Bengaluru: A CID probe was on Monday announced by the Karnataka Chief Minister into the murder of progressive Kannada thinker and scholar M M Kalburgi at his residence at Dharwad in north Karnataka.
"We have decided to hand over the case to CID.... This incident should not have happened. It is highly condemnable," Chief Minister Siddaramaiah told reporters here, a day after Kalaburgi was shot dead at point-blank range by two unidentified men.
77-year-old Kalburgi was an associate of rationalist Govind Pansare of Kolhapur in Maharashtra, who also fell victim in similar circumstances in February, and had drawn the ire of some right-wing Hindu outfits like VHP and Bajrang Dal with his remarks about idol worship by Hindus.
He had often spoken against superstitions and courted controversies with his outspoken stand.
At Dharwad this morning, hundreds of admirers of Kalburgi paid last respects to him. The funeral will take place later in the day today.
Yesterday, the attackers had knocked at the door of Kalburgi's house claiming to be his students and as it was opened, they pumped bullets into his forehead and chest and fled.
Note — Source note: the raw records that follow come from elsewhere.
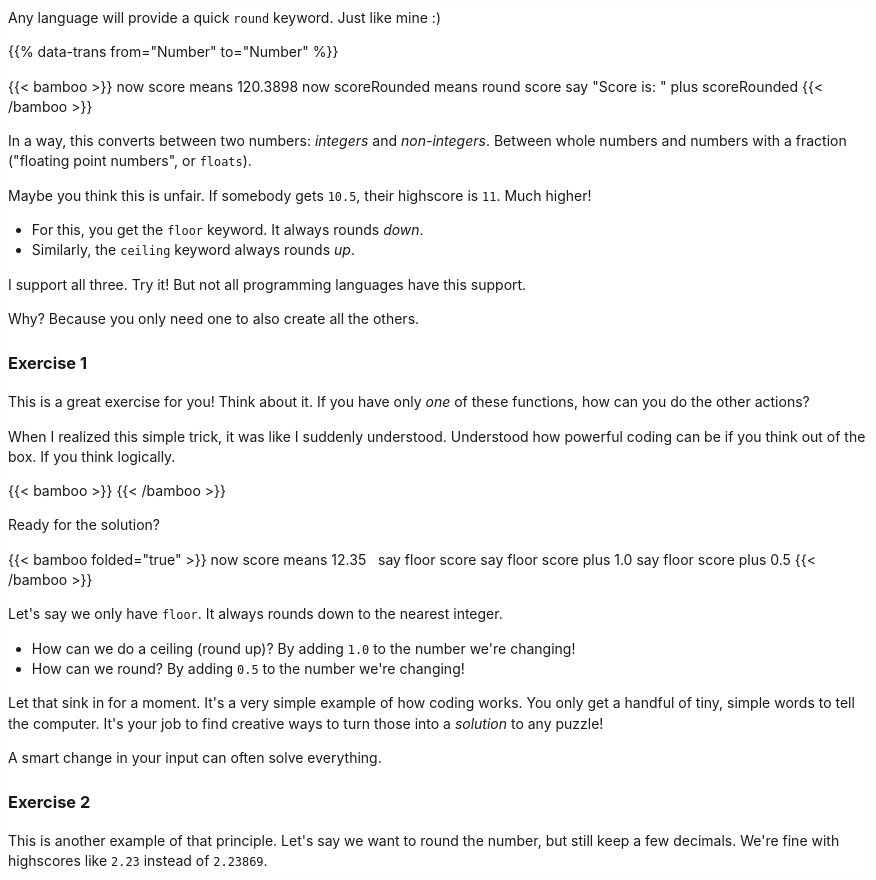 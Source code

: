 Any language will provide a quick `round` keyword. Just like mine :)

{{% data-trans from="Number" to="Number" %}}

{{< bamboo >}}
now score means 120.3898
now scoreRounded means round score
say "Score is: " plus scoreRounded
{{< /bamboo >}}

In a way, this converts between two numbers: _integers_ and _non-integers_. Between whole numbers and numbers with a fraction ("floating point numbers", or `floats`).

Maybe you think this is unfair. If somebody gets `10.5`, their highscore is `11`. Much higher!

* For this, you get the `floor` keyword. It always rounds _down_. 
* Similarly, the `ceiling` keyword always rounds _up_. 

I support all three. Try it! But not all programming languages have this support. 

Why? Because you only need one to also create all the others.

### Exercise 1

This is a great exercise for you! Think about it. If you have only _one_ of these functions, how can you do the other actions? 

When I realized this simple trick, it was like I suddenly understood. Understood how powerful coding can be if you think out of the box. If you think logically.

{{< bamboo >}}
{{< /bamboo >}}

Ready for the solution? 

{{< bamboo folded="true" >}}
now score means 12.35
&nbsp;
say floor score
say floor score plus 1.0
say floor score plus 0.5
{{< /bamboo >}}

Let's say we only have `floor`. It always rounds down to the nearest integer. 

* How can we do a ceiling (round up)? By adding `1.0` to the number we're changing!
* How can we round? By adding `0.5` to the number we're changing!

Let that sink in for a moment. It's a very simple example of how coding works. You only get a handful of tiny, simple words to tell the computer. It's your job to find creative ways to turn those into a _solution_ to any puzzle!

A smart change in your input can often solve everything.

### Exercise 2

This is another example of that principle. Let's say we want to round the number, but still keep a few decimals. We're fine with highscores like `2.23` instead of `2.23869`.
He died in a hospital.
"Whoever is behind this, we will catch them and punish according to law," said the Chief Minister, who visited Dharwad to pay last respects to Kalburgi yesterday.
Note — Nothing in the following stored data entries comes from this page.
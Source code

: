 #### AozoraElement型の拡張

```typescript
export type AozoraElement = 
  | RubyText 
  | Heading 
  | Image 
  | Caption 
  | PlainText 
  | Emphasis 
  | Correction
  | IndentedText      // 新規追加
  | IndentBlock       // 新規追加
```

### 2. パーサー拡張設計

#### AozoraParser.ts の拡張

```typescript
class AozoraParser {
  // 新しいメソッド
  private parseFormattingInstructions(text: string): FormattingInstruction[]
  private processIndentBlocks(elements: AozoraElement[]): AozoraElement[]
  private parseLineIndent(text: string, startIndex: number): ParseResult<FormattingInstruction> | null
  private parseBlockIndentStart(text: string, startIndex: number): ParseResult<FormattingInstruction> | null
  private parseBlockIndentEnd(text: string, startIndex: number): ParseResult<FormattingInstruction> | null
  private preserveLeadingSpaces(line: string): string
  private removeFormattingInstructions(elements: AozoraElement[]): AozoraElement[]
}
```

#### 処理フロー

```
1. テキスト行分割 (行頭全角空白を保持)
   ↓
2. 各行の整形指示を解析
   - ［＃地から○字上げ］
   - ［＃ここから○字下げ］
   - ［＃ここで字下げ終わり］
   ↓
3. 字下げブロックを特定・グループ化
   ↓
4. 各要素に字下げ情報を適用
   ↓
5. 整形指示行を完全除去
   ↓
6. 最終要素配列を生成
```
Asked if the sleuths have got any clues, Home Minister K J George said the probe was being started. "It will be investigated from all angles."
The Hubli-Dharwad police had announced a special team to probe the murder that has shaken the Kannada literary world.
Kalburgi had raised the hackles of right-wing outfits when he made certain remarks about idol worship by Hindus that were considered "derogatory" and "blasphemous" and also led to protests by them.
A winner of central and state "Sahitya Akademi" awards, he had also suggested the need for a better state anthem.
Part of his works on "Vachana"(verses)" literature had also come under criticism of the state's majority "veerashaiva" (Lingayat) community, a liberal Shaivism founded by 12th century philosopher, poet and social reformer Basaveshwara.